Stored items from a collection
═══

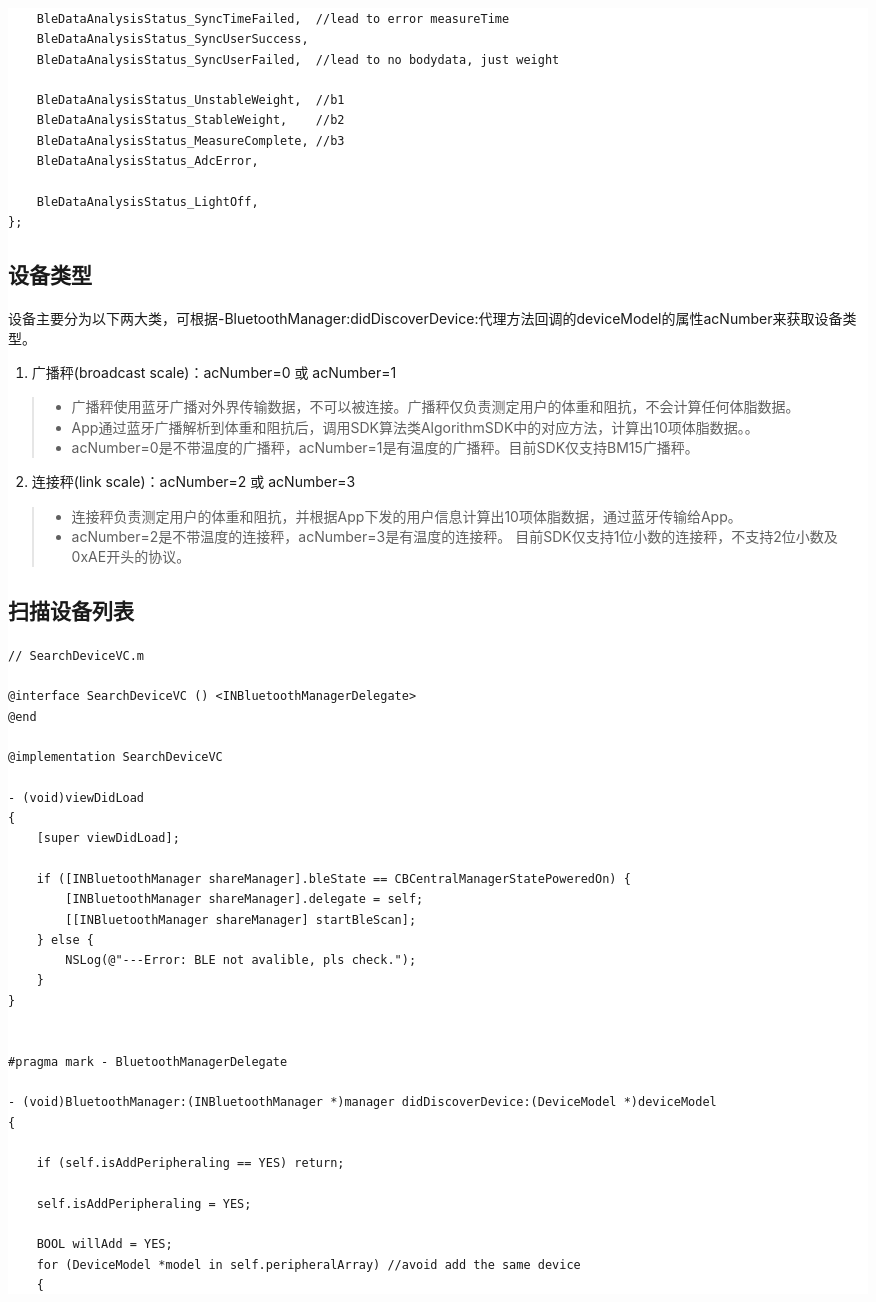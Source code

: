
 ```
    BleDataAnalysisStatus_SyncTimeFailed,  //lead to error measureTime
    BleDataAnalysisStatus_SyncUserSuccess,
    BleDataAnalysisStatus_SyncUserFailed,  //lead to no bodydata, just weight
    
    BleDataAnalysisStatus_UnstableWeight,  //b1
    BleDataAnalysisStatus_StableWeight,    //b2
    BleDataAnalysisStatus_MeasureComplete, //b3
    BleDataAnalysisStatus_AdcError,        
    
    BleDataAnalysisStatus_LightOff,
};

```


## 设备类型

设备主要分为以下两大类，可根据-BluetoothManager:didDiscoverDevice:代理方法回调的deviceModel的属性acNumber来获取设备类型。

1. 广播秤(broadcast scale)：acNumber=0 或 acNumber=1
> * 广播秤使用蓝牙广播对外界传输数据，不可以被连接。广播秤仅负责测定用户的体重和阻抗，不会计算任何体脂数据。
> * App通过蓝牙广播解析到体重和阻抗后，调用SDK算法类AlgorithmSDK中的对应方法，计算出10项体脂数据。。
> * acNumber=0是不带温度的广播秤，acNumber=1是有温度的广播秤。目前SDK仅支持BM15广播秤。


2. 连接秤(link scale)：acNumber=2 或 acNumber=3
> * 连接秤负责测定用户的体重和阻抗，并根据App下发的用户信息计算出10项体脂数据，通过蓝牙传输给App。
> * acNumber=2是不带温度的连接秤，acNumber=3是有温度的连接秤。 目前SDK仅支持1位小数的连接秤，不支持2位小数及0xAE开头的协议。

## 扫描设备列表

```
// SearchDeviceVC.m

@interface SearchDeviceVC () <INBluetoothManagerDelegate>
@end

@implementation SearchDeviceVC

- (void)viewDidLoad
{
    [super viewDidLoad];

    if ([INBluetoothManager shareManager].bleState == CBCentralManagerStatePoweredOn) {
        [INBluetoothManager shareManager].delegate = self;
        [[INBluetoothManager shareManager] startBleScan];
    } else {
        NSLog(@"---Error: BLE not avalible, pls check.");
    }
}


#pragma mark - BluetoothManagerDelegate

- (void)BluetoothManager:(INBluetoothManager *)manager didDiscoverDevice:(DeviceModel *)deviceModel
{

    if (self.isAddPeripheraling == YES) return;
    
    self.isAddPeripheraling = YES;
    
    BOOL willAdd = YES;
    for (DeviceModel *model in self.peripheralArray) //avoid add the same device
    {
```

═══

» AIM OF THE EXERCISE:
Read the lines above. Gather those in which the string "didDiscoverDevice" is found.

» RESULT:
设备主要分为以下两大类，可根据-BluetoothManager:didDiscoverDevice:代理方法回调的deviceModel的属性acNumber来获取设备类型。
- (void)BluetoothManager:(INBluetoothManager *)manager didDiscoverDevice:(DeviceModel *)deviceModel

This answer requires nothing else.